Using the material below, tally each line with the string "version" and report only the total.

----

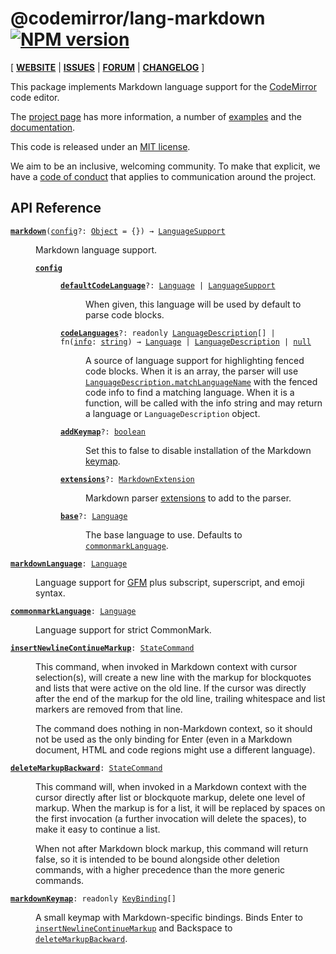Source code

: <!-- NOTE: README.md is generated from src/README.md -->

# @codemirror/lang-markdown [![NPM version](https://img.shields.io/npm/v/@codemirror/lang-markdown.svg)](https://www.npmjs.org/package/@codemirror/lang-markdown)

[ [**WEBSITE**](https://codemirror.net/) | [**ISSUES**](https://github.com/codemirror/dev/issues) | [**FORUM**](https://discuss.codemirror.net/c/next/) | [**CHANGELOG**](https://github.com/codemirror/lang-markdown/blob/main/CHANGELOG.md) ]

This package implements Markdown language support for the
[CodeMirror](https://codemirror.net/) code editor.

The [project page](https://codemirror.net/) has more information, a
number of [examples](https://codemirror.net/examples/) and the
[documentation](https://codemirror.net/docs/).

This code is released under an
[MIT license](https://github.com/codemirror/lang-markdown/tree/main/LICENSE).

We aim to be an inclusive, welcoming community. To make that explicit,
we have a [code of
conduct](http://contributor-covenant.org/version/1/1/0/) that applies
to communication around the project.

## API Reference

<dl>
<dt id="user-content-markdown">
  <code><strong><a href="#user-content-markdown">markdown</a></strong>(<a id="user-content-markdown^config" href="#user-content-markdown^config">config</a>&#8288;?: <a href="https://developer.mozilla.org/en-US/docs/Web/JavaScript/Reference/Global_Objects/Object">Object</a> = {}) → <a href="https://codemirror.net/docs/ref#language.LanguageSupport">LanguageSupport</a></code></dt>

<dd><p>Markdown language support.</p>
<dl><dt id="user-content-markdown^config">
  <code><strong><a href="#user-content-markdown^config">config</a></strong></code></dt>

<dd><dl><dt id="user-content-markdown^config.defaultcodelanguage">
  <code><strong><a href="#user-content-markdown^config.defaultcodelanguage">defaultCodeLanguage</a></strong>&#8288;?: <a href="https://codemirror.net/docs/ref#language.Language">Language</a> | <a href="https://codemirror.net/docs/ref#language.LanguageSupport">LanguageSupport</a></code></dt>

<dd><p>When given, this language will be used by default to parse code
blocks.</p>
</dd><dt id="user-content-markdown^config.codelanguages">
  <code><strong><a href="#user-content-markdown^config.codelanguages">codeLanguages</a></strong>&#8288;?: readonly <a href="https://codemirror.net/docs/ref#language.LanguageDescription">LanguageDescription</a>[] | fn(<a id="user-content-markdown^config.codelanguages^info" href="#user-content-markdown^config.codelanguages^info">info</a>: <a href="https://developer.mozilla.org/en-US/docs/Web/JavaScript/Reference/Global_Objects/String">string</a>) → <a href="https://codemirror.net/docs/ref#language.Language">Language</a> | <a href="https://codemirror.net/docs/ref#language.LanguageDescription">LanguageDescription</a> | <a href="https://developer.mozilla.org/en-US/docs/Web/JavaScript/Reference/Global_Objects/null">null</a></code></dt>

<dd><p>A source of language support for highlighting fenced code
blocks. When it is an array, the parser will use
<a href="https://codemirror.net/docs/ref/#language.LanguageDescription%5EmatchLanguageName"><code>LanguageDescription.matchLanguageName</code></a>
with the fenced code info to find a matching language. When it
is a function, will be called with the info string and may
return a language or <code>LanguageDescription</code> object.</p>
</dd><dt id="user-content-markdown^config.addkeymap">
  <code><strong><a href="#user-content-markdown^config.addkeymap">addKeymap</a></strong>&#8288;?: <a href="https://developer.mozilla.org/en-US/docs/Web/JavaScript/Reference/Global_Objects/Boolean">boolean</a></code></dt>

<dd><p>Set this to false to disable installation of the Markdown
<a href="#user-content-markdownkeymap">keymap</a>.</p>
</dd><dt id="user-content-markdown^config.extensions">
  <code><strong><a href="#user-content-markdown^config.extensions">extensions</a></strong>&#8288;?: <a href="https://github.com/lezer-parser/markdown#user-content-markdownextension">MarkdownExtension</a></code></dt>

<dd><p>Markdown parser
<a href="https://github.com/lezer-parser/markdown#user-content-markdownextension">extensions</a>
to add to the parser.</p>
</dd><dt id="user-content-markdown^config.base">
  <code><strong><a href="#user-content-markdown^config.base">base</a></strong>&#8288;?: <a href="https://codemirror.net/docs/ref#language.Language">Language</a></code></dt>

<dd><p>The base language to use. Defaults to
<a href="#user-content-commonmarklanguage"><code>commonmarkLanguage</code></a>.</p>
</dd></dl></dd></dl></dd>
<dt id="user-content-markdownlanguage">
  <code><strong><a href="#user-content-markdownlanguage">markdownLanguage</a></strong>: <a href="https://codemirror.net/docs/ref#language.Language">Language</a></code></dt>

<dd><p>Language support for <a href="https://github.github.com/gfm/">GFM</a> plus
subscript, superscript, and emoji syntax.</p>
</dd>
<dt id="user-content-commonmarklanguage">
  <code><strong><a href="#user-content-commonmarklanguage">commonmarkLanguage</a></strong>: <a href="https://codemirror.net/docs/ref#language.Language">Language</a></code></dt>

<dd><p>Language support for strict CommonMark.</p>
</dd>
<dt id="user-content-insertnewlinecontinuemarkup">
  <code><strong><a href="#user-content-insertnewlinecontinuemarkup">insertNewlineContinueMarkup</a></strong>: <a href="https://codemirror.net/docs/ref#state.StateCommand">StateCommand</a></code></dt>

<dd><p>This command, when invoked in Markdown context with cursor
selection(s), will create a new line with the markup for
blockquotes and lists that were active on the old line. If the
cursor was directly after the end of the markup for the old line,
trailing whitespace and list markers are removed from that line.</p>
<p>The command does nothing in non-Markdown context, so it should
not be used as the only binding for Enter (even in a Markdown
document, HTML and code regions might use a different language).</p>
</dd>
<dt id="user-content-deletemarkupbackward">
  <code><strong><a href="#user-content-deletemarkupbackward">deleteMarkupBackward</a></strong>: <a href="https://codemirror.net/docs/ref#state.StateCommand">StateCommand</a></code></dt>

<dd><p>This command will, when invoked in a Markdown context with the
cursor directly after list or blockquote markup, delete one level
of markup. When the markup is for a list, it will be replaced by
spaces on the first invocation (a further invocation will delete
the spaces), to make it easy to continue a list.</p>
<p>When not after Markdown block markup, this command will return
false, so it is intended to be bound alongside other deletion
commands, with a higher precedence than the more generic commands.</p>
</dd>
<dt id="user-content-markdownkeymap">
  <code><strong><a href="#user-content-markdownkeymap">markdownKeymap</a></strong>: readonly <a href="https://codemirror.net/docs/ref#view.KeyBinding">KeyBinding</a>[]</code></dt>

<dd><p>A small keymap with Markdown-specific bindings. Binds Enter to
<a href="#user-content-insertnewlinecontinuemarkup"><code>insertNewlineContinueMarkup</code></a>
and Backspace to
<a href="#user-content-deletemarkupbackward"><code>deleteMarkupBackward</code></a>.</p>
</dd>
</dl>
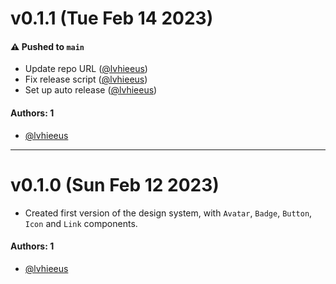 # v0.1.1 (Tue Feb 14 2023)

#### ⚠️ Pushed to `main`

- Update repo URL ([@lvhieeus](https://github.com/lvhieeus))
- Fix release script ([@lvhieeus](https://github.com/lvhieeus))
- Set up auto release ([@lvhieeus](https://github.com/lvhieeus))

#### Authors: 1

- [@lvhieeus](https://github.com/lvhieeus)

---

# v0.1.0 (Sun Feb 12 2023)

- Created first version of the design system, with `Avatar`, `Badge`, `Button`, `Icon` and `Link` components.

#### Authors: 1

- [@lvhieeus](https://github.com/lvhieeus)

----

Task solution – 3